**Action item**.
Exactly reproduce the entries, dropping any pictures from your copy.

►

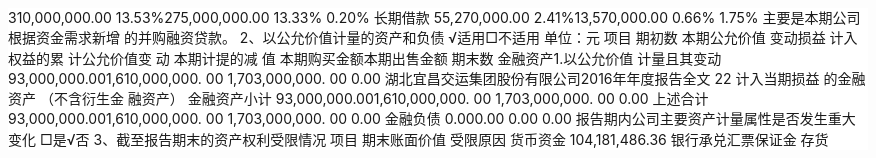 310,000,000.00
13.53%275,000,000.00
13.33%
0.20%
长期借款
55,270,000.00
2.41%13,570,000.00
0.66%
1.75%
主要是本期公司根据资金需求新增
的并购融资贷款。
2、以公允价值计量的资产和负债
√适用□不适用
单位：元
项目
期初数
本期公允价值
变动损益
计入权益的累
计公允价值变
动
本期计提的减
值
本期购买金额本期出售金额
期末数
金融资产1.以公允价值
计量且其变动
93,000,000.001,610,000,000.
00
1,703,000,000.
00
0.00
湖北宜昌交运集团股份有限公司2016年年度报告全文
22
计入当期损益
的金融资产
（不含衍生金
融资产）
金融资产小计
93,000,000.001,610,000,000.
00
1,703,000,000.
00
0.00
上述合计
93,000,000.001,610,000,000.
00
1,703,000,000.
00
0.00
金融负债
0.000.00
0.00
0.00
报告期内公司主要资产计量属性是否发生重大变化
□是√否
3、截至报告期末的资产权利受限情况
项目
期末账面价值
受限原因
货币资金
104,181,486.36
银行承兑汇票保证金
存货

◄

**Exercise solution**.
 310,000,000.00
13.53%275,000,000.00
13.33%
0.20%
长期借款
55,270,000.00
2.41%13,570,000.00
0.66%
1.75%
主要是本期公司根据资金需求新增
的并购融资贷款。
2、以公允价值计量的资产和负债
√适用□不适用
单位：元
项目
期初数
本期公允价值
变动损益
计入权益的累
计公允价值变
动
本期计提的减
值
本期购买金额本期出售金额
期末数
金融资产1.以公允价值
计量且其变动
93,000,000.001,610,000,000.
00
1,703,000,000.
00
0.00
湖北宜昌交运集团股份有限公司2016年年度报告全文
22
计入当期损益
的金融资产
（不含衍生金
融资产）
金融资产小计
93,000,000.001,610,000,000.
00
1,703,000,000.
00
0.00
上述合计
93,000,000.001,610,000,000.
00
1,703,000,000.
00
0.00
金融负债
0.000.00
0.00
0.00
报告期内公司主要资产计量属性是否发生重大变化
□是√否
3、截至报告期末的资产权利受限情况
项目
期末账面价值
受限原因
货币资金
104,181,486.36
银行承兑汇票保证金
存货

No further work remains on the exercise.